---------- DATA UNDER STUDY

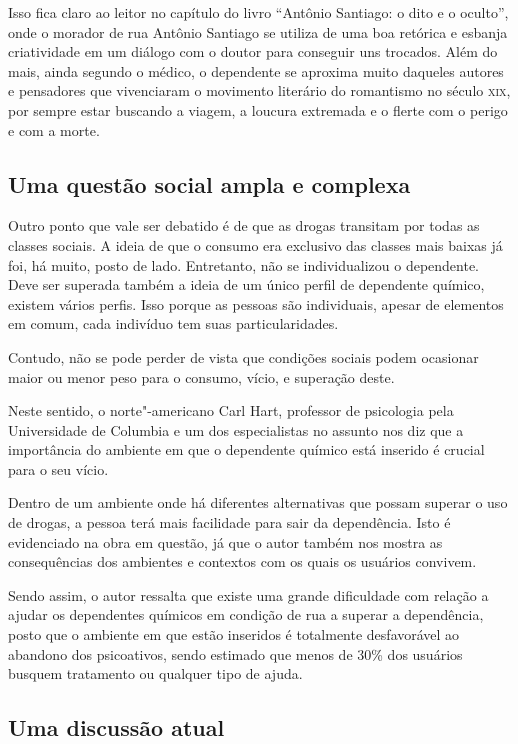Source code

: \documentclass[12pt]{extarticle}
\begin{document}
Isso fica claro ao leitor no capítulo do livro ``Antônio Santiago: o
dito e o oculto'', onde o morador de rua Antônio Santiago se utiliza de
uma boa retórica e esbanja criatividade em um diálogo com o doutor para
conseguir uns trocados. Além do mais, ainda segundo o médico, o
dependente se aproxima muito daqueles autores e pensadores que
vivenciaram o movimento literário do romantismo no século \textsc{xix}, por
sempre estar buscando a viagem, a loucura extremada e o flerte com o
perigo e com a morte.

\subsection{Uma questão social ampla e complexa}

Outro ponto que vale ser debatido é de que as drogas transitam por todas
as classes sociais. A ideia de que o consumo era exclusivo das classes
mais baixas já foi, há muito, posto de lado. Entretanto, não se
individualizou o dependente. Deve ser superada também a ideia de um
único perfil de dependente químico, existem vários perfis. Isso porque
as pessoas são individuais, apesar de elementos em comum, cada indivíduo
tem suas particularidades.


Contudo, não se pode perder de vista que condições sociais podem
ocasionar maior ou menor peso para o consumo, vício, e superação deste.

Neste sentido, o norte"-americano Carl Hart, professor de psicologia pela
Universidade de Columbia e um dos especialistas no assunto nos diz que a
importância do ambiente em que o dependente químico está inserido é
crucial para o seu vício.

Dentro de um ambiente onde há diferentes alternativas que possam superar
o uso de drogas, a pessoa terá mais facilidade para sair da dependência.
Isto é evidenciado na obra em questão, já que o autor também nos mostra
as consequências dos ambientes e contextos com os quais os usuários
convivem.

Sendo assim, o autor ressalta que existe uma grande dificuldade com
relação a ajudar os dependentes químicos em condição de rua a superar a
dependência, posto que o ambiente em que estão inseridos é totalmente
desfavorável ao abandono dos psicoativos, sendo estimado que menos de
30\% dos usuários busquem tratamento ou qualquer tipo de ajuda.

\subsection{Uma discussão atual}
\end{document}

--------------------

- _EXERCISE INSTRUCTIONS_
Transcribe all records verbatim and omit each image.

- _RESPONSE TO THIS EXERCISE_
Source code

: \documentclass[12pt]{extarticle}
\begin{document}
Isso fica claro ao leitor no capítulo do livro ``Antônio Santiago: o
dito e o oculto'', onde o morador de rua Antônio Santiago se utiliza de
uma boa retórica e esbanja criatividade em um diálogo com o doutor para
conseguir uns trocados. Além do mais, ainda segundo o médico, o
dependente se aproxima muito daqueles autores e pensadores que
vivenciaram o movimento literário do romantismo no século \textsc{xix}, por
sempre estar buscando a viagem, a loucura extremada e o flerte com o
perigo e com a morte.

\subsection{Uma questão social ampla e complexa}

Outro ponto que vale ser debatido é de que as drogas transitam por todas
as classes sociais. A ideia de que o consumo era exclusivo das classes
mais baixas já foi, há muito, posto de lado. Entretanto, não se
individualizou o dependente. Deve ser superada também a ideia de um
único perfil de dependente químico, existem vários perfis. Isso porque
as pessoas são individuais, apesar de elementos em comum, cada indivíduo
tem suas particularidades.


Contudo, não se pode perder de vista que condições sociais podem
ocasionar maior ou menor peso para o consumo, vício, e superação deste.

Neste sentido, o norte"-americano Carl Hart, professor de psicologia pela
Universidade de Columbia e um dos especialistas no assunto nos diz que a
importância do ambiente em que o dependente químico está inserido é
crucial para o seu vício.

Dentro de um ambiente onde há diferentes alternativas que possam superar
o uso de drogas, a pessoa terá mais facilidade para sair da dependência.
Isto é evidenciado na obra em questão, já que o autor também nos mostra
as consequências dos ambientes e contextos com os quais os usuários
convivem.

Sendo assim, o autor ressalta que existe uma grande dificuldade com
relação a ajudar os dependentes químicos em condição de rua a superar a
dependência, posto que o ambiente em que estão inseridos é totalmente
desfavorável ao abandono dos psicoativos, sendo estimado que menos de
30\% dos usuários busquem tratamento ou qualquer tipo de ajuda.

\subsection{Uma discussão atual}
\end{document}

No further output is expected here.